#### SOURCE DATA:

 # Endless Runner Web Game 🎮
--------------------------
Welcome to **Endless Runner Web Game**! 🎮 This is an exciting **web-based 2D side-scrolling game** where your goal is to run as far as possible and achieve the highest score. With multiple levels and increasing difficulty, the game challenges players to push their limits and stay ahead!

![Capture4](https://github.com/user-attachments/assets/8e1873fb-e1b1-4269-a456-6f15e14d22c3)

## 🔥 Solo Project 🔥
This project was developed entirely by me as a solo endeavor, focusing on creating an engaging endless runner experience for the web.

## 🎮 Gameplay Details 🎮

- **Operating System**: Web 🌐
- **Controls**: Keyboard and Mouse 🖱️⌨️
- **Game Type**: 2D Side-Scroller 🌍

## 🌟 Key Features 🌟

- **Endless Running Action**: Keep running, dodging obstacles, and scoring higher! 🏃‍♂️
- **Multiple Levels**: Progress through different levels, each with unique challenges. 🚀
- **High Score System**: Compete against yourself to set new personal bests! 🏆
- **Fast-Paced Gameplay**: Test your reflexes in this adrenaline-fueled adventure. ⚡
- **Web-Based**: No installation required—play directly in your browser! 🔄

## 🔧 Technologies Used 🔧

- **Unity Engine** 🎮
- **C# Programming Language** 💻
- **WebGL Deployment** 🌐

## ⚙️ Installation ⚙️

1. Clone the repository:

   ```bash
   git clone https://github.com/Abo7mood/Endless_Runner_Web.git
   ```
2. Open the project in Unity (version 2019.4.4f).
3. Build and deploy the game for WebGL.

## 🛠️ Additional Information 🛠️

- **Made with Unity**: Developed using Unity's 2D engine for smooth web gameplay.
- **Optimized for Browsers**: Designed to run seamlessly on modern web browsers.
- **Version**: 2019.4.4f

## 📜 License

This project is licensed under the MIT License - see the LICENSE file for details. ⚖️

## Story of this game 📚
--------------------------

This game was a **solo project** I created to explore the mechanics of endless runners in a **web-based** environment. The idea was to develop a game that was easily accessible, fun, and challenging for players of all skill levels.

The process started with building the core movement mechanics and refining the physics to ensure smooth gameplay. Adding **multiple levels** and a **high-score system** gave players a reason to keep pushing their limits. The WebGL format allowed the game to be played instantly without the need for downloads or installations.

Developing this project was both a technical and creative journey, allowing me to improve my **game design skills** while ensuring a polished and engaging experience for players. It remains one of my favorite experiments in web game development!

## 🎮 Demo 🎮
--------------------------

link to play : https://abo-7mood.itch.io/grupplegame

#### EXERCISE OBJECTIVE:
Whenever a line of the listing above holds the word "github", copy that line.

#### SOLUTION FOR THIS EXERCISE:
![Capture4](https://github.com/user-attachments/assets/8e1873fb-e1b1-4269-a456-6f15e14d22c3)
   git clone https://github.com/Abo7mood/Endless_Runner_Web.git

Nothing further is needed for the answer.